The implementation of the program was concluded last year.
The LBP meanwhile implements programs that address a wide range of environmental issues.
Teves said the bank is the financial agent and co-implementing agency of the $10.58-million National Chlorofluorocarbon or CFC Phase-out Plan, funded by the Montreal Protocol Multilateral Fund through the World Bank.
It extends financial assistance to major companies, enabling them to rid their operations of ozone-depleting substances. The facility is also made available to those who want to introduce innovations that reduce CFC consumption.
The LBP has several programs in the pipeline to address the growing demand for environmental financing.

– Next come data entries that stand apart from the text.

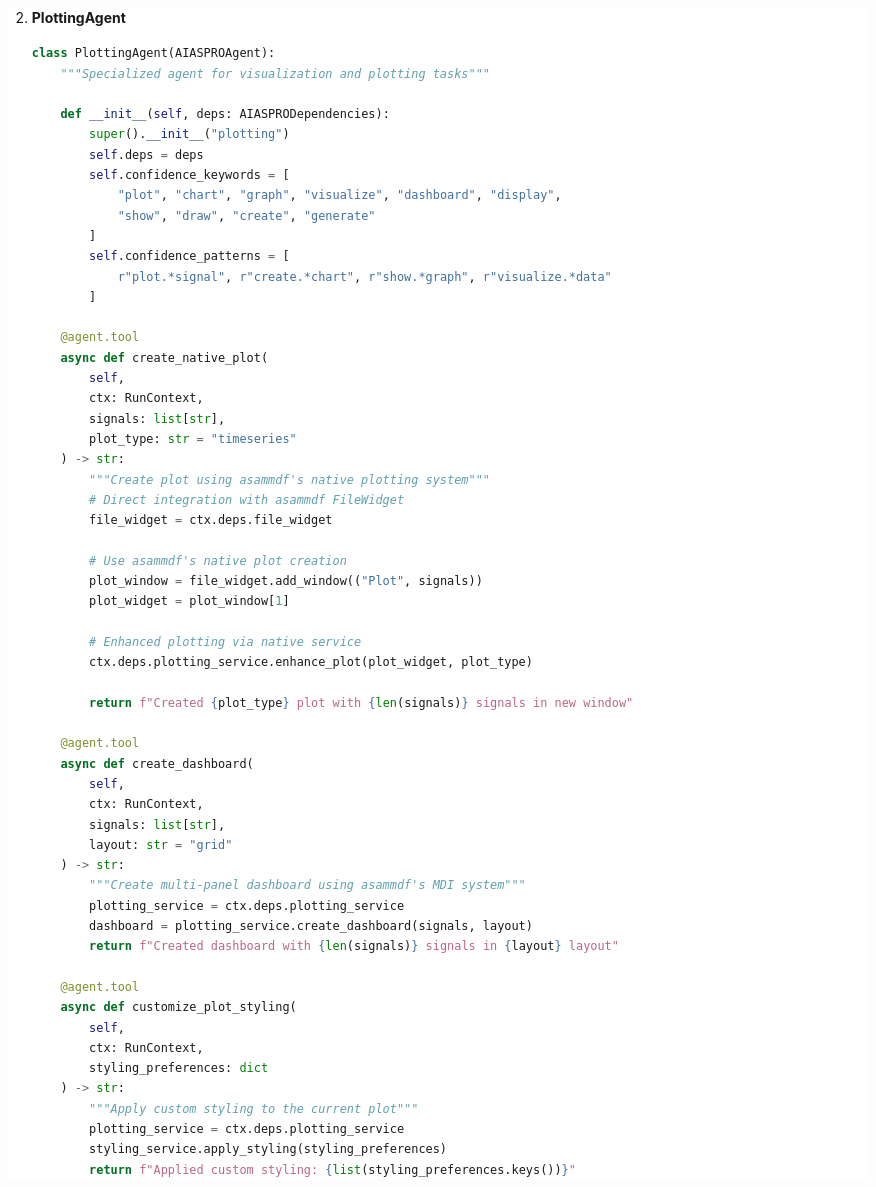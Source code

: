 2. **PlottingAgent**
   ```python
   class PlottingAgent(AIASPROAgent):
       """Specialized agent for visualization and plotting tasks"""
       
       def __init__(self, deps: AIASPRODependencies):
           super().__init__("plotting")
           self.deps = deps
           self.confidence_keywords = [
               "plot", "chart", "graph", "visualize", "dashboard", "display",
               "show", "draw", "create", "generate"
           ]
           self.confidence_patterns = [
               r"plot.*signal", r"create.*chart", r"show.*graph", r"visualize.*data"
           ]
       
       @agent.tool
       async def create_native_plot(
           self,
           ctx: RunContext,
           signals: list[str],
           plot_type: str = "timeseries"
       ) -> str:
           """Create plot using asammdf's native plotting system"""
           # Direct integration with asammdf FileWidget
           file_widget = ctx.deps.file_widget
           
           # Use asammdf's native plot creation
           plot_window = file_widget.add_window(("Plot", signals))
           plot_widget = plot_window[1]
           
           # Enhanced plotting via native service
           ctx.deps.plotting_service.enhance_plot(plot_widget, plot_type)
           
           return f"Created {plot_type} plot with {len(signals)} signals in new window"
       
       @agent.tool
       async def create_dashboard(
           self,
           ctx: RunContext,
           signals: list[str],
           layout: str = "grid"
       ) -> str:
           """Create multi-panel dashboard using asammdf's MDI system"""
           plotting_service = ctx.deps.plotting_service
           dashboard = plotting_service.create_dashboard(signals, layout)
           return f"Created dashboard with {len(signals)} signals in {layout} layout"
       
       @agent.tool
       async def customize_plot_styling(
           self,
           ctx: RunContext,
           styling_preferences: dict
       ) -> str:
           """Apply custom styling to the current plot"""
           plotting_service = ctx.deps.plotting_service
           styling_service.apply_styling(styling_preferences)
           return f"Applied custom styling: {list(styling_preferences.keys())}"
   ```
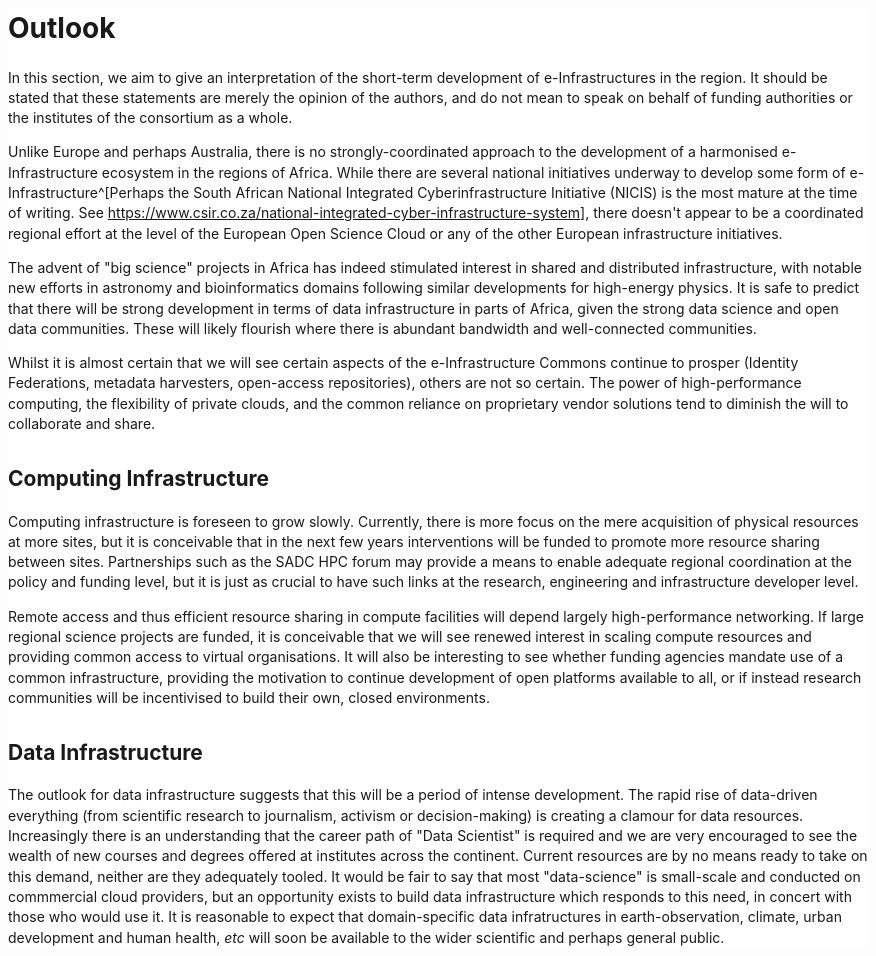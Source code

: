 
# Outlook

In this section, we aim to give an interpretation of the short-term development of e-Infrastructures in the region.
It should be stated that these statements are merely the opinion of the authors, and do not mean to speak on behalf of funding authorities or the institutes of the consortium as a whole.  

Unlike Europe and perhaps Australia, there is no strongly-coordinated approach to the development of a harmonised e-Infrastructure ecosystem in the regions of Africa.
While there are several national initiatives underway to develop some form of e-Infrastructure^[Perhaps the South African National Integrated Cyberinfrastructure Initiative (NICIS) is  the most mature at the time of writing. See https://www.csir.co.za/national-integrated-cyber-infrastructure-system], there doesn't appear to be a coordinated regional effort at the level of the European Open Science Cloud or any of the other European infrastructure initiatives.

The advent of "big science" projects in Africa has indeed stimulated interest in shared and distributed infrastructure, with notable new efforts in astronomy and bioinformatics domains following similar developments for high-energy physics.
It is safe to predict that there will be strong development in terms of data infrastructure in parts of Africa, given the strong data science and open data communities.
These will likely flourish where there is abundant bandwidth and well-connected communities.

Whilst it is almost certain that we will see certain aspects  of the e-Infrastructure Commons continue to prosper (Identity Federations, metadata harvesters, open-access repositories), others are not so certain.
The power of high-performance computing, the flexibility of private clouds, and the common reliance on proprietary vendor solutions tend to diminish the will to collaborate and share.


## Computing Infrastructure


Computing infrastructure is foreseen to grow slowly.
Currently, there is more focus on the mere acquisition of physical resources at more sites, but it is conceivable that in the next few years interventions will be funded to promote more resource sharing between sites.
Partnerships such as the SADC HPC forum may provide a means to enable adequate regional coordination at the policy and funding level, but it is just as crucial to have such links at the research, engineering and infrastructure developer level.


Remote access and thus efficient resource sharing in compute facilities will depend largely high-performance networking.
If large regional science projects are funded, it is conceivable that we will see renewed interest in scaling compute resources and providing common access to virtual organisations.
It will also be interesting to see whether funding agencies mandate use of a common infrastructure, providing the motivation to continue development of open platforms available to all, or if instead research communities will be incentivised to build their own, closed environments.

## Data Infrastructure

The outlook for data infrastructure suggests that this will be a period of intense development.
The rapid rise of data-driven everything (from scientific research to journalism, activism or decision-making) is creating a clamour for data resources.
Increasingly there is an understanding that the career path of "Data Scientist" is required and we are very encouraged to see the wealth of new courses and degrees offered at institutes across the continent.
Current resources are by no means ready to take on this demand, neither are they adequately tooled.
It would be fair to say that most "data-science" is small-scale and conducted on commmercial cloud providers, but an opportunity exists to build data infrastructure which responds to this need, in concert with those who would use it.
It is reasonable to expect that domain-specific data infratructures in earth-observation, climate, urban development and human health, _etc_ will soon be available to the wider scientific and perhaps general public.
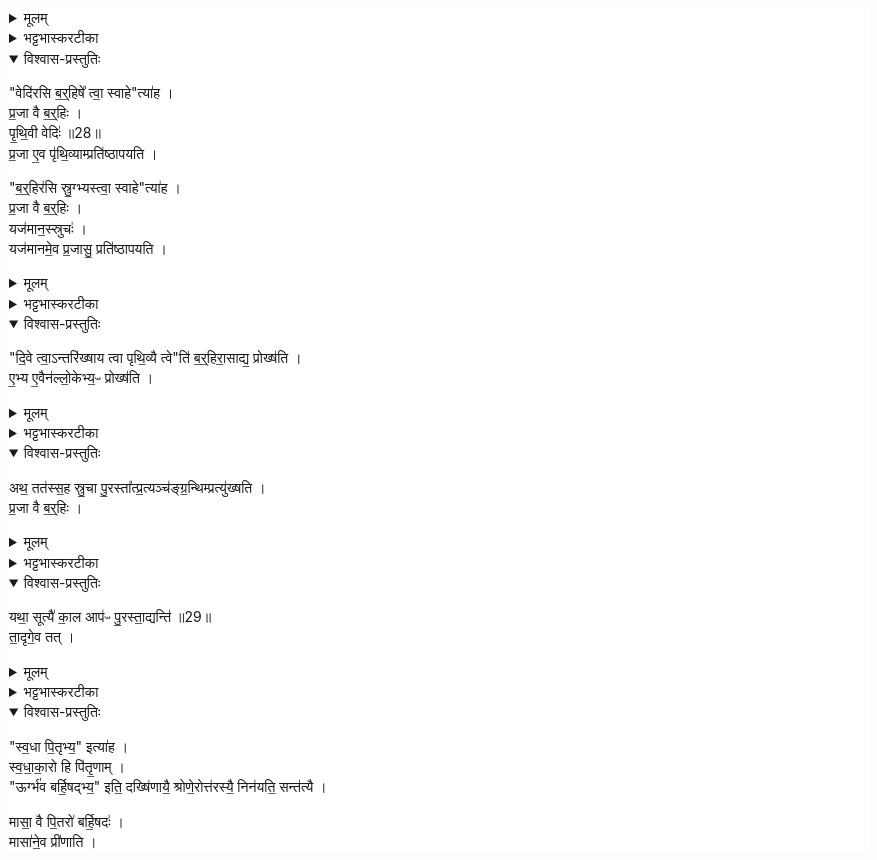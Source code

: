 <details><summary>मूलम्</summary></details>

<details><summary>भट्टभास्करटीका</summary></details>

<details open><summary>विश्वास-प्रस्तुतिः</summary>

"वेदि॑रसि ब॒र्॒हिषे᳚ त्वा॒ स्वाहे"त्या॑ह ।  
प्र॒जा वै ब॒र्॒हिः ।  
पृ॒थि॒वी वेदिः॑ ॥28॥  
प्र॒जा ए॒व पृ॑थि॒व्याम्प्रति॑ष्ठापयति ।

"ब॒र्॒हिर॑सि स्रु॒ग्भ्यस्त्वा॒ स्वाहे"त्या॑ह ।  
प्र॒जा वै ब॒र्॒हिः ।  
यज॑मान॒स्स्रुचः॑ ।  
यज॑मानमे॒व प्र॒जासु॒ प्रति॑ष्ठापयति ।
</details>

<details><summary>मूलम्</summary></details>

<details><summary>भट्टभास्करटीका</summary></details>

<details open><summary>विश्वास-प्रस्तुतिः</summary>

"दि॒वे त्वा॒ऽन्तरि॑ख्षाय त्वा पृथि॒व्यै त्वे"ति॑ ब॒र्॒हिरा॒साद्य॒ प्रोख्ष॑ति ।   
ए॒भ्य ए॒वैन॑ल्लो॒केभ्य॒ᳶ प्रोख्ष॑ति ।   
</details>

<details><summary>मूलम्</summary></details>

<details><summary>भट्टभास्करटीका</summary></details>

<details open><summary>विश्वास-प्रस्तुतिः</summary>

अथ॒ तत॑स्स॒ह स्रु॒चा पु॒रस्ता᳚त्प्र॒त्यञ्च॑ङ्ग्र॒न्थिम्प्रत्यु॑ख्षति ।   
प्र॒जा वै ब॒र्॒हिः ।
</details>

<details><summary>मूलम्</summary></details>

<details><summary>भट्टभास्करटीका</summary></details>

<details open><summary>विश्वास-प्रस्तुतिः</summary>

यथा॒ सूत्यै॑ का॒ल आप॑ᳶ पु॒रस्ता॒द्यन्ति॑ ॥29॥  
ता॒दृगे॒व तत् ।
</details>

<details><summary>मूलम्</summary></details>

<details><summary>भट्टभास्करटीका</summary></details>

<details open><summary>विश्वास-प्रस्तुतिः</summary>

"स्व॒धा पि॒तृभ्य॒" इत्या॑ह ।  
स्व॒धा॒का॒रो हि पि॑तृ॒णाम् ।  
"ऊर्ग्भ॑व बर्हि॒षद्भ्य॒" इति॒ दख्षि॑णायै॒ श्रोणे॒रोत्त॑रस्यै॒ निन॑यति॒ सन्त॑त्यै ।  

मासा॒ वै पि॒तरो॑ बर्हि॒षदः॑ ।  
मासा॑ने॒व प्री॑णाति ।   
</details>
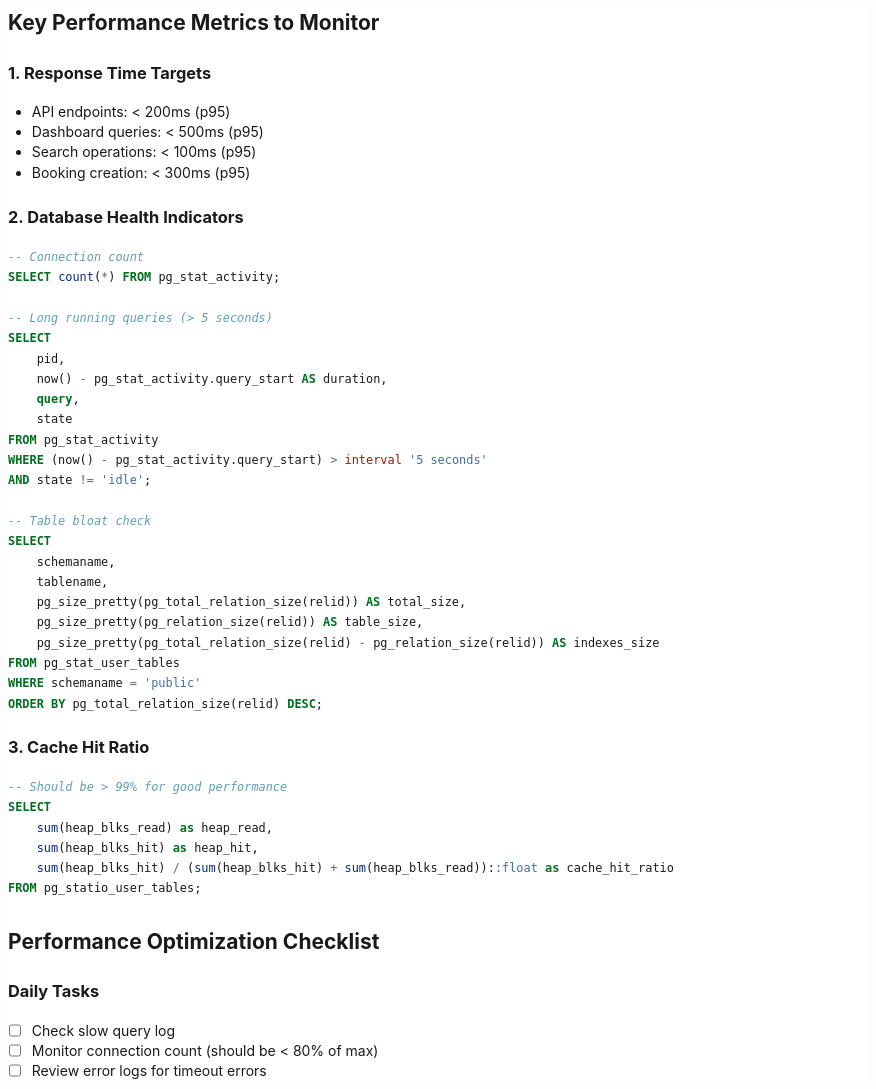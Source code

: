 ## Key Performance Metrics to Monitor

### 1. Response Time Targets
- API endpoints: < 200ms (p95)
- Dashboard queries: < 500ms (p95)
- Search operations: < 100ms (p95)
- Booking creation: < 300ms (p95)

### 2. Database Health Indicators
```sql
-- Connection count
SELECT count(*) FROM pg_stat_activity;

-- Long running queries (> 5 seconds)
SELECT 
    pid,
    now() - pg_stat_activity.query_start AS duration,
    query,
    state
FROM pg_stat_activity
WHERE (now() - pg_stat_activity.query_start) > interval '5 seconds'
AND state != 'idle';

-- Table bloat check
SELECT 
    schemaname,
    tablename,
    pg_size_pretty(pg_total_relation_size(relid)) AS total_size,
    pg_size_pretty(pg_relation_size(relid)) AS table_size,
    pg_size_pretty(pg_total_relation_size(relid) - pg_relation_size(relid)) AS indexes_size
FROM pg_stat_user_tables
WHERE schemaname = 'public'
ORDER BY pg_total_relation_size(relid) DESC;
```

### 3. Cache Hit Ratio
```sql
-- Should be > 99% for good performance
SELECT 
    sum(heap_blks_read) as heap_read,
    sum(heap_blks_hit) as heap_hit,
    sum(heap_blks_hit) / (sum(heap_blks_hit) + sum(heap_blks_read))::float as cache_hit_ratio
FROM pg_statio_user_tables;
```

## Performance Optimization Checklist

### Daily Tasks
- [ ] Check slow query log
- [ ] Monitor connection count (should be < 80% of max)
- [ ] Review error logs for timeout errors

These include the IBRD-Manila Third Sewerage Project, the City Development and Investment Project, and the UNEP Renewable Energy Finance Project.
The GFI also requires all the projects it supports to comply with the DENRs stringent environmental regulations and standards.
Speaking before a forum of financial institutions, Teves urged financial institutions and financial intermediaries to continue working together to promote the viable and sustainable use of environmental resources.
The forum was organized by the Association of Development Financing Institutions in Asia and the Pacific (ADFIAP), and the Asia Pacific Roundtable for Sustainable Consumption and Production (APRSCP).
"With that in mind, lets prioritize environmental protection and cleaner production so that we can bring about sustainable development and lasting progress for our children, their children and the succeeding generations of Filipinos," he added.